The problem: Narrow the data below down to the lines containing "because".

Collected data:
%%

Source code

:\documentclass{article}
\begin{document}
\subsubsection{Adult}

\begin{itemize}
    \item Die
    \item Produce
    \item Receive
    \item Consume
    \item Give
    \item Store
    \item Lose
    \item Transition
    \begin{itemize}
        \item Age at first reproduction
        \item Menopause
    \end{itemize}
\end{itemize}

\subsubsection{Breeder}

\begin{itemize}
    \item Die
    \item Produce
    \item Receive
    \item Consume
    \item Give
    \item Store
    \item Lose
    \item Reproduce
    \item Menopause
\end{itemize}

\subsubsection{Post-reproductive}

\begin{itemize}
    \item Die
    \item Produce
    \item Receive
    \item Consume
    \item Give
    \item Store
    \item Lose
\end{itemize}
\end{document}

%%
%%

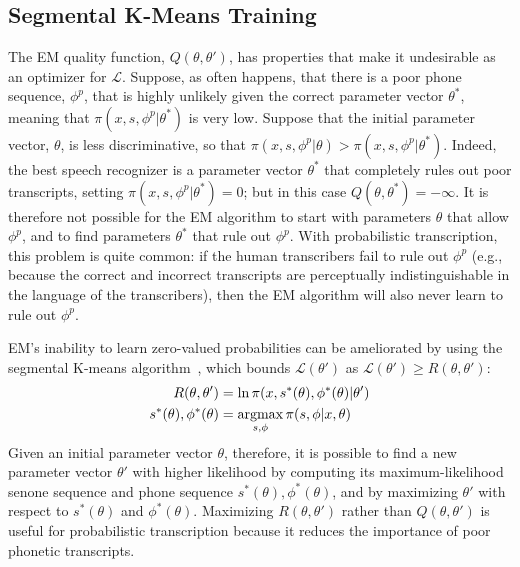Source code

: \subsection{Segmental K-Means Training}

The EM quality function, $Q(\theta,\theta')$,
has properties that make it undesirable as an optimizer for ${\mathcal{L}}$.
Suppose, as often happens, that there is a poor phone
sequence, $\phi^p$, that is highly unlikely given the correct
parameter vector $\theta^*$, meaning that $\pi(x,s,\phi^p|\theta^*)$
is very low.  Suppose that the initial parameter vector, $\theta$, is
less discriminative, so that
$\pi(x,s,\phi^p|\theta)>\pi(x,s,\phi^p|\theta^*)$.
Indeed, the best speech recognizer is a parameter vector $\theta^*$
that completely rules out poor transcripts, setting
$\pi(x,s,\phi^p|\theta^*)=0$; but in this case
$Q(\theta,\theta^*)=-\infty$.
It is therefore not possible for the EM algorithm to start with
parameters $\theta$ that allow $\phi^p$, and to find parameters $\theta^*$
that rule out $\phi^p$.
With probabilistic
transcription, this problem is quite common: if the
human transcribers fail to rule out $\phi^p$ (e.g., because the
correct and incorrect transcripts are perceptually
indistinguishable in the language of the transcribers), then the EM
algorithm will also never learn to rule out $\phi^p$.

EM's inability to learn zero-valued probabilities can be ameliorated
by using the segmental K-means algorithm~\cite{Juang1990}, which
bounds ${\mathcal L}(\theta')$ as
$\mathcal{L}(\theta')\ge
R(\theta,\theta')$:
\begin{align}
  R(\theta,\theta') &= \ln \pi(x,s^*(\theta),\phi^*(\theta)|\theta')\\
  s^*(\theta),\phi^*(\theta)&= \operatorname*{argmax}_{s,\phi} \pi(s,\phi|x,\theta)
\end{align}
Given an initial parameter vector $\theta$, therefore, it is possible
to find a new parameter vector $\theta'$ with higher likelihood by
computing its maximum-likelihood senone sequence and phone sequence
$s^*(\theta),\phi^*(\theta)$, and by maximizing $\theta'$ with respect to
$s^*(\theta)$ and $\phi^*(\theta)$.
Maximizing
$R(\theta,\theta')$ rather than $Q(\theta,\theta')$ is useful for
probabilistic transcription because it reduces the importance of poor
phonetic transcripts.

%%

Expected answer:
human transcribers fail to rule out $\phi^p$ (e.g., because the
probabilistic transcription because it reduces the importance of poor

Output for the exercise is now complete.